After the new flooring was partly installed, we used a crow bar to move the lift over a completed section of flooring and center it in the room. The old wooden work bench we had was 33 in. deep and ate up a lot of space, but a slimmer new cabinet we planned to buy was 22 in. deep and would give us more work space on either side, plus tool storage.
We looked at rolling tool cabinets at big box stores and online, and they appeared to cost as much as $3600. The 62-in. Frontier cabinet we ultimately bought from Walmart was $656 with tax and free shipping to the local store. We picked it up with our F-150 and used the lift to unload it at home. The only assembly required was installing the casters.
We had a number of reproduction tin signs decorating the shop before, but we wanted to add more.
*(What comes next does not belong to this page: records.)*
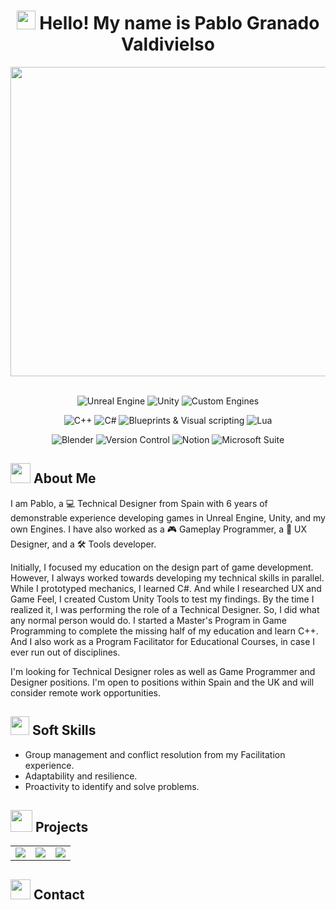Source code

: # <div align="center"><img src="https://media.giphy.com/media/v1.Y2lkPTc5MGI3NjExOTVpM2lrdjB4cmIxdnc4cXJ5cWhwdHphNm5qcXVvbm4wYjU3MW1jdyZlcD12MV9naWZzX3NlYXJjaCZjdD1n/tFSqMSMnzPRTAdvKyr/giphy.gif" width="30"> Hello! My name is Pablo Granado Valdivielso</div>

<div align="center">
  <a href="https://pgv200080.wixsite.com/pablogvportfolio">
    <img width="1584" height="495" alt="PortfolioThumbnail_3" src="https://github.com/user-attachments/assets/0f614055-c816-4f76-adf2-9735afd525a7" />
  </a>
<br></br>
  <p align="center">
    <img alt="Unreal Engine" src="https://img.shields.io/badge/Unreal_Engine-111111?style=for-the-badge&logo=UnrealEngine&labelColor=000000&color=424874">
    <img alt="Unity" src="https://img.shields.io/badge/Unity-111111?style=for-the-badge&logo=Unity&labelColor=000000&color=A6B1E1">
    <img alt="Custom Engines" src="https://img.shields.io/badge/Custom_Engines-111111?style=for-the-badge&logo=C%2B%2B&labelColor=000000&color=DCD6F7">
  </p>
  <p align="center">
    <img alt="C++" src="https://img.shields.io/badge/C%2B%2B-111111?style=for-the-badge&logo=C%2B%2B&labelColor=000000&color=FF9A00">
    <img alt="C#" src="https://img.shields.io/badge/C%23-111111?style=for-the-badge&logo=C&labelColor=000000&color=E9A319">
    <img alt="Blueprints & Visual scripting" src="https://img.shields.io/badge/Blueprints_%26_Visual_Scripting-111111?style=for-the-badge&logo=UnrealEngine&labelColor=000000&color=FAD691">
    <img alt="Lua" src="https://img.shields.io/badge/Lua-111111?style=for-the-badge&logo=Lua&labelColor=000000&color=FAD59A">
  </p>
  <p align="center">
    <img alt="Blender" src="https://img.shields.io/badge/Blender-111111?style=for-the-badge&logo=Blender&logoColor=ffffff&labelColor=000000&color=FF8383">
    <img alt="Version Control" src="https://img.shields.io/badge/Version_Control-111111?style=for-the-badge&logo=Git&logoColor=ffffff&labelColor=000000&color=FF9292">
    <img alt="Notion" src="https://img.shields.io/badge/Notion-111111?style=for-the-badge&logo=Notion&logoColor=ffffff&labelColor=000000&color=FFB4B4">
    <img alt="Microsoft Suite" src="https://img.shields.io/badge/Microsoft_Suite-111111?style=for-the-badge&logo=GoogleDocs&logoColor=ffffff&labelColor=000000&color=E5BEB5">
  </p>
</div>

## <img src="https://media.giphy.com/media/v1.Y2lkPTc5MGI3NjExNWlxcnZ6dGpqMjdxbG1sOTFwajJ3a3oybHZxdG9pODh5YzF0bzBpNCZlcD12MV9zdGlja2Vyc19zZWFyY2gmY3Q9cw/NS0bXSSo8nIFbDDSb5/giphy.gif" width="32"> About Me
I am Pablo, a 💻 Technical Designer from Spain with 6 years of demonstrable experience developing games in Unreal Engine, Unity, and my own Engines. I have also worked as a 🎮 Gameplay Programmer, a 📝 UX Designer, and a 🛠️ Tools developer.

Initially, I focused my education on the design part of game development. However, I always worked towards developing my technical skills in parallel. While I prototyped mechanics, I learned C#. And while I researched UX and Game Feel, I created Custom Unity Tools to test my findings. By the time I realized it, I was performing the role of a Technical Designer. So, I did what any normal person would do. I started a Master's Program in Game Programming to complete the missing half of my education and learn C++. And I also work as a Program Facilitator for Educational Courses, in case I ever run out of disciplines.

I'm looking for Technical Designer roles as well as Game Programmer and Designer positions. I'm open to positions within Spain and the UK and will consider remote work opportunities.

## <img src="https://media.giphy.com/media/v1.Y2lkPWVjZjA1ZTQ3dno0Y2IwM3ZhMmlzaGczMWNnaHVvMTUxMnU5dDRhOGRhbWRtZXozdCZlcD12MV9zdGlja2Vyc19zZWFyY2gmY3Q9cw/dNMGZVSfkSFn7NDC3F/giphy.gif" width="30"> Soft Skills
- Group management and conflict resolution from my Facilitation experience.
- Adaptability and resilience.
- Proactivity to identify and solve problems.

<!-- COMMENTED DEMO REEL SECTION
## <img src="https://media.giphy.com/media/v1.Y2lkPTc5MGI3NjExazAzcWhtdjF5bmZoOWxxMGNvMzQ4Y24ydDNwNmN3YTBvejFleWxhayZlcD12MV9zdGlja2Vyc19zZWFyY2gmY3Q9cw/l0HlPruAeiEvswow0/giphy.gif" width="35"> Demo Reel
-->

## <img src="https://media.giphy.com/media/v1.Y2lkPWVjZjA1ZTQ3YmhvdHhsdmszZGIwcTdhaGIwZTVhamk3cWV6eGtyaTMyYnF5ZDh0bCZlcD12MV9zdGlja2Vyc19zZWFyY2gmY3Q9cw/vtHAUZXA5TJ5YPrERy/giphy.gif" width="35"> Projects
<table style="width:100%">
  <tr>
    <td>
	    <a href="https://github.com/Veguista/WFC_Tool_Showcase">
        <img src="https://github.com/user-attachments/assets/7fbbbbc5-234e-4b7e-93dd-0b84b82271aa">
	    </a>
      <!--<strong><a href="https://github.com/Veguista/WFC_Tool_Showcase">Wave Function Collapse Tool</a></strong>-->
    </td>
    <td align="center">
	    <a href="https://pgv200080.wixsite.com/pablogvportfolio">
  		  <img src="https://github.com/user-attachments/assets/0ba8ee26-09ac-4525-a680-510244c810a0">
	    </a>
	    <!--<strong><a href="https://pgv200080.wixsite.com/pablogvportfolio">Technical Design Portfolio</a></strong>-->
	  </td>
    <td align="center">
	    <a href="https://github.com/Veguista/Easing-Toolkit-Package/tree/main">
  		  <img src="https://github.com/user-attachments/assets/53aa0e61-dd24-4ef4-ad96-b70753d6b854">
	    </a>
	    <!--<strong><a href="https://github.com/Veguista/Easing-Toolkit-Package/tree/main">Easing Toolkit</a></strong>-->
	  </td>
  </tr>
</table>

## <img src="https://media.giphy.com/media/v1.Y2lkPTc5MGI3NjExYzk3aG02b2NzNHZseWp5dTEwMjBocXp4bWVrOTJzd3NpMWlmbnBncyZlcD12MV9zdGlja2Vyc19zZWFyY2gmY3Q9cw/k3BaWknGtoURRum0hJ/giphy.gif" width="32"> Contact
<div align="center">
  
</div>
New, high-quality reproduction porcelain signs can be purchased from Vintage Concepts “Signs,” LLC. Since we needed a large quantity of signs to fill for our space, we went with ordering additional tin signs, which are cheaper. These can be purchased at stores and swap meets for about $12-$15 each, but if you use the Desperate Enterprises website and order 15-29 signs, the price drops to $6 each with free shipping (and larger discounts for larger orders). We ordered 15 and although they only had 12 of them in stock, we still got the $6 apiece price.